“小姐,小姐不好了。”春花慌慌张张推门而入,把楚恬叫起来,“月离……月离城门被攻破了!”
刚刚还是一片混沌的神经猛的一拉紧,楚恬脑子轰的一声,蓦然瞪大眼睛:“你说什么?”
月离的城门被攻破了?
心脏扑腾扑腾跳的飞快,像是马上就要蹦出来一样。
她们昨夜刚与张伯到这座宅子,虽然一路上舟车劳累,可夜里还是睡得不怎么安稳。好不容易响起了鸡鸣,天色微微吐白的时候她终于睡着了。
忘记了做的什么梦,只记得这个梦格外的漫长,梦里的气氛十分压抑,压的人喘不过来气,即便是醒了也还是觉得很累。
而眼下时间也没多晚,外头是太阳刚升起没多久的模样,春花这一声慌张彻底打跑了她的瞌睡。
“什么时候的事?”她一说话,这才发现嗓子已经哑了。
“大概是卯时左右,听说城门侍卫根本没来得及准备,城门就破了。”春花突然惊呼一声:“小姐,你怎么……”
楚恬身子抖得厉害,就算是春花拿了薄被给她盖上,她还是控制不住的发抖。不仅如此,额头密密麻麻很快布满了虚汗。
“春花,今天是什么日子。”
“今天,九月十九!小姐,今天是九月十九!”
白皙纤细的脖颈也开始冒出细汗,她能感觉到后背也有了湿润,浑身上下她只觉得冰冷。
她忽然就想起来那个梦了,刚刚被她遗忘掉的梦。
“春花,今天……”
“是长乐公主出嫁的日子……”
春花不明白为什么小姐突然脸色苍白的比刚刚知道城破时还要难看,但她是个忠心的仆人,她克制着自己颤抖的双腿,努力把裹了被子的小姐抱进怀里。

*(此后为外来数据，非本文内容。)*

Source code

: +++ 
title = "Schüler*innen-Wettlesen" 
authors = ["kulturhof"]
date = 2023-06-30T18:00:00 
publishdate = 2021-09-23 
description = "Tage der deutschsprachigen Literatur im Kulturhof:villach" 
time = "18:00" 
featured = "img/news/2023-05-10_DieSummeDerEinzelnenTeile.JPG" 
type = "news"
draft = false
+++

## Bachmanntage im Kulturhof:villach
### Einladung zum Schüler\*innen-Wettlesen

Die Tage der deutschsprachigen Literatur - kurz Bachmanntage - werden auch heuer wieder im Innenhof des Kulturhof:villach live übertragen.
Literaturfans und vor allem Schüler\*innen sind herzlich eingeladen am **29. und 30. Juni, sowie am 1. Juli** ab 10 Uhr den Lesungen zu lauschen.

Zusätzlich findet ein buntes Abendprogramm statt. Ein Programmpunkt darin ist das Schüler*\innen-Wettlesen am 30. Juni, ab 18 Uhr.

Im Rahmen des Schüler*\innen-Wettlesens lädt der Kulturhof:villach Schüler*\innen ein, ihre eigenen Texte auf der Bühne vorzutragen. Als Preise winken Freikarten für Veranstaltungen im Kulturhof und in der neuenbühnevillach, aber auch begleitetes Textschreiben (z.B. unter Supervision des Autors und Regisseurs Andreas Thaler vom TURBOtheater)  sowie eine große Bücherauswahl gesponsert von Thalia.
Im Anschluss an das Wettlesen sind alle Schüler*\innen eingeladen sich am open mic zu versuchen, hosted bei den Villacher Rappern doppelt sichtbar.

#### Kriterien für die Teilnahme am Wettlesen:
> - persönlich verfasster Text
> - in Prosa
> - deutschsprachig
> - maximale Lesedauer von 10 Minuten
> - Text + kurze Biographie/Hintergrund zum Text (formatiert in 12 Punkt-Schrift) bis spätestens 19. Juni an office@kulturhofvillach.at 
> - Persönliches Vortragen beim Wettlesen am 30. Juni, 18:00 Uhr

她知道今天长乐公主要出嫁,甚至这个时候,公主应该已经起床梳洗上妆有一会儿了。再想到有支队伍已经成功打进了城内,春花忍不住唏嘘。
大喜的日子遇上这种事儿,无论结果如何,长乐公主或许都会受不了。
“小姐,好点了吗?”春花拿着帕子一点一点的给她擦汗。
楚恬眼眶通红:“我梦见了,她从城墙上跳下去了。”
“谁?”
“长乐公主,她还穿着红色的嫁衣……”
春花后背一凉,心里有了一阵阵的寒意。
她觉得害怕,只是因为从来没有经历过这样的事情,尽管他们现在不在城内,这个地方也足够安全,可是只要一想到她们刚离开月离城不过一个晚上就发生了这种突如其来的意外,不管怎么想,她始终都心有余悸。
幸好她们已经出来了,幸亏她们不在城里。
而楚恬发抖,是因为觉得无力。
她知道这次策反是谁主张的,正是因为什么都知道,她才更加觉得无力。
如果说他谋划这一切只是为了夺回属于自己的东西,那么无可厚非,可长乐公主有什么错啊,她不过就是个被迫养在金丝笼的金丝雀,说到底她跟这城中的千万百姓一样无辜啊。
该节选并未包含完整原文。